River Raisin Legacy Project

River Raisin Legacy Project

River Raisin Legacy Project

The mouth of the River Raisin was once home to abundant lotus beds and sturgeon, among many other native wonders. But the Raisin has also become a major port on the western side of Lake Erie. In Monroe, mills gave way to automobile manufacturing plants and eventually became home to one of the largest energy-generating plants in Michigan. The cost of doing business in the midst of this transformation resulted in some chronic pollution problems, including PCBs in river sediments and an on-going need to dredge the lower channel for ship traffic.

In the 1930s, as a Works Progress Administration (WPA) project, a series of dams were constructed to carry sanitary sewer across the River Raisin’s bedrock bottom (refer to Aerial below). But the dams have blocked boats and fish from travelling back up the Raisin from Lake Erie.
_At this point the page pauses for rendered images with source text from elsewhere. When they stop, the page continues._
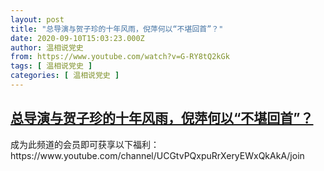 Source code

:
 ```yaml
---
layout: post
title: "总导演与贺子珍的十年风雨，倪萍何以“不堪回首”？"
date: 2020-09-10T15:03:23.000Z
author: 温相说党史
from: https://www.youtube.com/watch?v=G-RY8tQ2kGk
tags: [ 温相说党史 ]
categories: [ 温相说党史 ]
---
```

<!--1599750203000-->
[总导演与贺子珍的十年风雨，倪萍何以“不堪回首”？](https://www.youtube.com/watch?v=G-RY8tQ2kGk)
------

<div>
成为此频道的会员即可获享以下福利：https://www.youtube.com/channel/UCGtvPQxpuRrXeryEWxQkAkA/join
</div>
These conditions have degraded the environmental quality and potential of the river in Monroe. The United States Environmental Protection Agency (EPA) has listed the mouth as an Area of Concern (AOC) with “beneficial use impairments” (BUIs), including degradation of fish and wildlife populations and loss of fish and wildlife habitat. As part of this listing process, a Remedial Action Plan has been developed by the EPA, Michigan Department of Environmental Quality (MDEQ) and the River Raisin Public Advisory Council to fix or remediate these conditions.

Starting in the summer of 2012, the River Raisin Legacy Project commenced to invest more than $23 million to enhance the environmental and recreational opportunities in the River Raisin and nearby Sterling State Park, creating fish and small boat passage from Lake Erie to approximately 23 miles of the lower River Raisin by modifying or removing four low head dams in Monroe, opening 3.5 miles of river channel for passage .

Reclaiming free passage in the River Raisin for fish and small boats, we hope this project will play a role in the extensive effort to -restore, preserve and improve the natural environments vital to this community. Fishing, wildlife viewing, bird watching, canoeing and kayaking will all emerge as never before in our lifetime.